=== Section Start ===
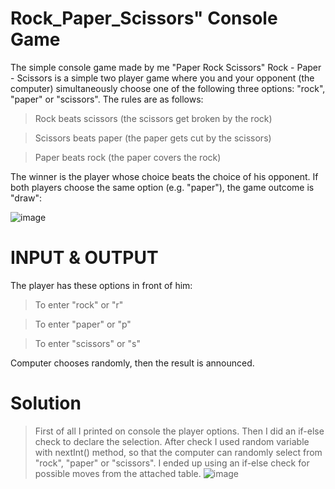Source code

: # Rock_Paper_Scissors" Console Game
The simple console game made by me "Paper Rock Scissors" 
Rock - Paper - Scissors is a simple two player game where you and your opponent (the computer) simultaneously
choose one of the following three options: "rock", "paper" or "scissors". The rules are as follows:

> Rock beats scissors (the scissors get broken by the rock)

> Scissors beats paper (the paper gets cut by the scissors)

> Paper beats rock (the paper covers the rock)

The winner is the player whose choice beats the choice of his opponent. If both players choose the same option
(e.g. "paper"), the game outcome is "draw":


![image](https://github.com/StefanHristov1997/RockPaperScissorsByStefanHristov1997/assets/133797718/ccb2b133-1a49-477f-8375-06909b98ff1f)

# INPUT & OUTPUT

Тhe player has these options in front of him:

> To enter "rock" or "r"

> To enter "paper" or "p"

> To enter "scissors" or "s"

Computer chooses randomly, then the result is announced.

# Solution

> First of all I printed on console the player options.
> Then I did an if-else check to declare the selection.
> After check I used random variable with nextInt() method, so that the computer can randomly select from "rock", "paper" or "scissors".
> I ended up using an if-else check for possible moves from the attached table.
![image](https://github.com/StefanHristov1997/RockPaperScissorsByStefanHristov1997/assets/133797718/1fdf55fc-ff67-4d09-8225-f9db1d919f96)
=== Section End ===
#### WHAT TO WORK ON
Your answer must be the line that contains "the attached table." and every line after it to the end of the records, reproduced exactly.

#### ANSWER TO THE EXERCISE
> I ended up using an if-else check for possible moves from the attached table.
![image](https://github.com/StefanHristov1997/RockPaperScissorsByStefanHristov1997/assets/133797718/1fdf55fc-ff67-4d09-8225-f9db1d919f96)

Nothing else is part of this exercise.